(Thanks to Adam Scherlis, Kshitij Sachan, Buck Shlegeris, Chris Olah, and Nicholas Schiefer for conversations that informed this post. Thanks to Aryan Bhatt for catching an error in the loss minimization.)

Anthropic recently published a paper on toy models of superposition [Elhage+22]. One of the most striking results is that, when features are sparse, feature embeddings can become divided into disjoint subspaces with just a few vectors per subspace. This type of decomposition is known as a tegum product.

This post aims to give some intuition for why tegum products are a natural feature of the minima of certain loss functions.

Setup

Task

Suppose we’ve got $d$ embedding dimensions and $n > d$ features.
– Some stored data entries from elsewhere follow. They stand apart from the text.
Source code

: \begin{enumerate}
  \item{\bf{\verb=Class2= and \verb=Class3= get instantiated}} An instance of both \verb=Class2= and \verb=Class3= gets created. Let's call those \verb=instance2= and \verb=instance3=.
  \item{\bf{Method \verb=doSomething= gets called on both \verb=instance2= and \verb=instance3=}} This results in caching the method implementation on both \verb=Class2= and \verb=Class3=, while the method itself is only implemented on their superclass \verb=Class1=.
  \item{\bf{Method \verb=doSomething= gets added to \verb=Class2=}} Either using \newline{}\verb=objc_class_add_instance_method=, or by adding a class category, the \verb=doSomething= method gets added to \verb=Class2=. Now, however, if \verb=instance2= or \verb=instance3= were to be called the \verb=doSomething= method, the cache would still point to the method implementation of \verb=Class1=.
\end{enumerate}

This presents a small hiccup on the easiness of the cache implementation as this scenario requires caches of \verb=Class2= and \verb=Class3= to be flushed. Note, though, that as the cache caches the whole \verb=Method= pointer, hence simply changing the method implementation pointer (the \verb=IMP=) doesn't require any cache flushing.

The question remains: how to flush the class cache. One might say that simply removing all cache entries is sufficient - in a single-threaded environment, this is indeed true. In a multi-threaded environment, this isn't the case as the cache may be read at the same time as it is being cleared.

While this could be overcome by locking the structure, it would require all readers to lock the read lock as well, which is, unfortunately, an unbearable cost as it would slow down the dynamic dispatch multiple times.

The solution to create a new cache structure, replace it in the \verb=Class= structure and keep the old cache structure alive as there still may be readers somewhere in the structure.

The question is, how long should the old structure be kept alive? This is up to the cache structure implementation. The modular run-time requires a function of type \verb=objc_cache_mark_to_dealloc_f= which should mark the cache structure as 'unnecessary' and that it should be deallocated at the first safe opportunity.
We want to embed features into dimensions in a way that minimizes overlap between their embedding vectors. In the simplest case this could be because we’re building an autoencoder and want to compress the features into a low-dimensional space.
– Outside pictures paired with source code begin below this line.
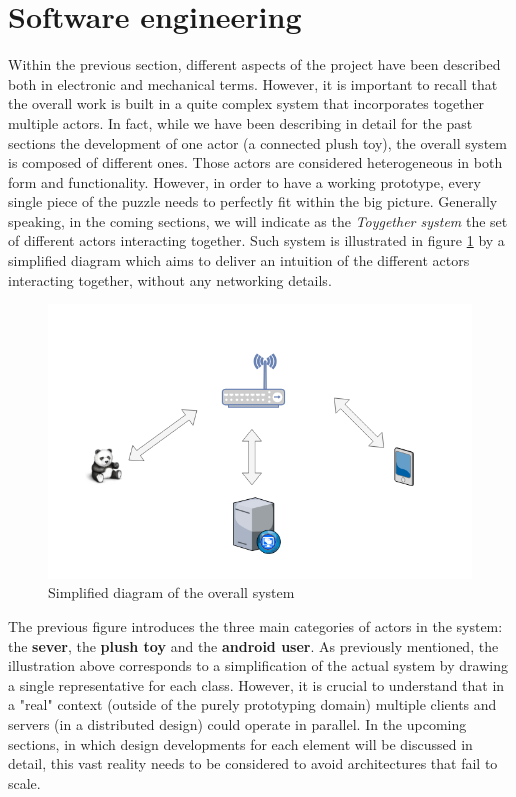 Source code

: \newpage
\section{Software engineering}
\label{sec:sw}

Within the previous section, different aspects of the project have been described both in electronic and mechanical terms. However, it is important to recall that the overall work is built in a quite complex system that incorporates together multiple actors. In fact, while we have been describing in detail for the past sections the development of one actor (a connected plush toy), the overall system is composed of different ones. Those actors are considered heterogeneous in both form and functionality. However, in order to have a working prototype, every single piece of the puzzle needs to perfectly fit within the big picture. Generally speaking, in the coming sections, we will indicate as the \textit{Toygether system} the set of different actors interacting together. Such system is illustrated in figure \ref{fig:SE_network_diagram} by a simplified diagram which aims to deliver an intuition of the different actors interacting together, without any networking details.

\begin{figure}[ht]
    \centering
    \includegraphics[scale=0.5]{images/SE_network_diagram.png}
    \caption{Simplified diagram of the overall system}
    \label{fig:SE_network_diagram}
\end{figure}

The previous figure introduces the three main categories of actors in the system: the \textbf{sever}, the \textbf{plush toy} and the \textbf{android user}. As previously mentioned, the illustration above corresponds to a simplification of the actual system by drawing a single representative for each class. However, it is crucial to understand that in a "real" context (outside of the purely prototyping domain) multiple clients and servers (in a distributed design) could operate in parallel. In the upcoming sections, in which design developments for each element will be discussed in detail, this vast reality needs to be considered to avoid architectures that fail to scale.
One approach is to encode all of the features in all of the dimensions. With this approach there is some interference between every pair of features (i.e. no pair is embedded in a fully orthogonal way), but we have a lot of degrees of freedom that we can use to minimize this interference.

Another approach is to split the $d$ dimensions into $k$ orthogonal subspaces of $d / k$ dimensions. This has the advantage of making most pairs of vectors exactly orthogonal, but at the cost that some vectors are packed more closely together. In the limit where $k = 1$ this reduces to the first approach.
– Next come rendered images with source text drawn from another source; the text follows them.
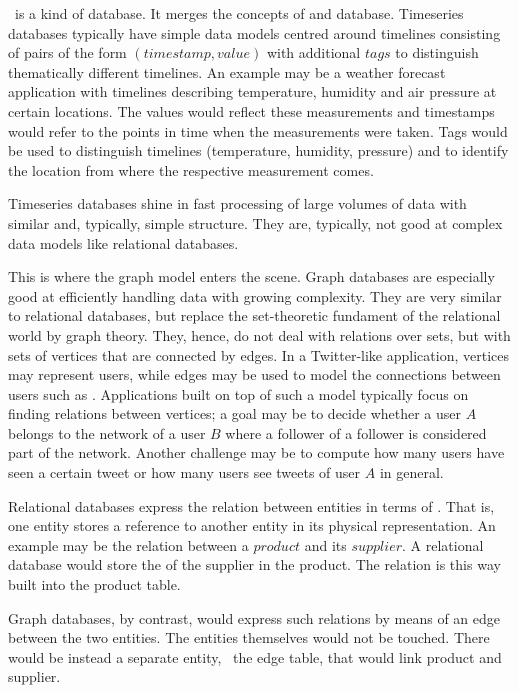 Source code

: \nowdb\ is a kind of database.
It merges the concepts
of  and  database.
Timeseries databases typically have simple
data models centred around timelines
consisting of pairs of the form
$(timestamp,value)$
with additional $tags$ to
distinguish thematically different timelines.
An example may be a weather forecast
application with timelines describing
temperature, humidity and air pressure
at certain locations. The values would
reflect these measurements and timestamps
would refer to the points in time when
the measurements were taken. Tags would
be used to distinguish timelines
(temperature, humidity, pressure) and
to identify the location from where the
respective measurement comes.

Timeseries databases shine in 
fast processing of large volumes of
data with similar and, typically, simple structure.
They are, typically, not good at complex
data models like relational databases.

This is where the graph model enters the scene.
Graph databases are especially good
at efficiently handling
data with growing complexity.
They are very similar to relational
databases, but replace the set-theoretic
fundament of the relational world by
graph theory. They, hence, do not deal
with relations over sets, but with
sets of vertices that are connected
by edges. In a Twitter-like application,
vertices may represent users, while
edges may be used to model
the connections between users such as
.
Applications built on top of such a model
typically focus on finding relations
between vertices; a goal may be to decide
whether a user $A$ belongs to the network
of a user $B$ where a follower of a
follower is considered part of
the network. Another challenge may be
to compute how many users have seen
a certain tweet or how many users
see tweets of user $A$ in general.

Relational databases
express the relation between entities
in terms of .
That is, one entity stores a reference
to another entity in its physical
representation.
An example may be the relation
between a $product$ and its $supplier$.
A relational database would store
the  of the supplier
in the product.
The relation is this way built into
the product table.

Graph databases, by contrast,
would express such relations
by means of an edge between the two entities.
The entities themselves would not be touched.
There would be instead a separate entity,
\viz\ the edge table, that would link
product and supplier.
Our aim is to figure out the $k$ that minimizes the loss on this task.

Loss

Suppose our loss has the following properties:

$L = \sum_{i \neq j} ℓ (cos θ_{i j})$ . That is, the loss decomposes into a sum of terms involving the cosine similarities of feature vectors, and all features are equally important.
$ℓ (0) = 0$ . The loss vanishes for orthogonal vectors.
$d ℓ / d cos θ > 0$ . The loss is greater the more the vectors overlap.

Using these properties, we find that the loss is roughly

L \approx \frac{n^{2} ℓ (ϵ)}{2 k}

where $ϵ$ is the typical cosine similarity between vectors in a subspace.

Loss-Minimizing Subspaces

Edit: The formula for $ϵ$ below is a simplification in the limit of small $ϵ$ . This simplification turns out to matter, and affects the subsequent loss minimization. I’ve struck through the affected sections below, explained the correct optimization in this comment below and reproduced the relevant results below the original here. None of the subsequent interpretation is affected.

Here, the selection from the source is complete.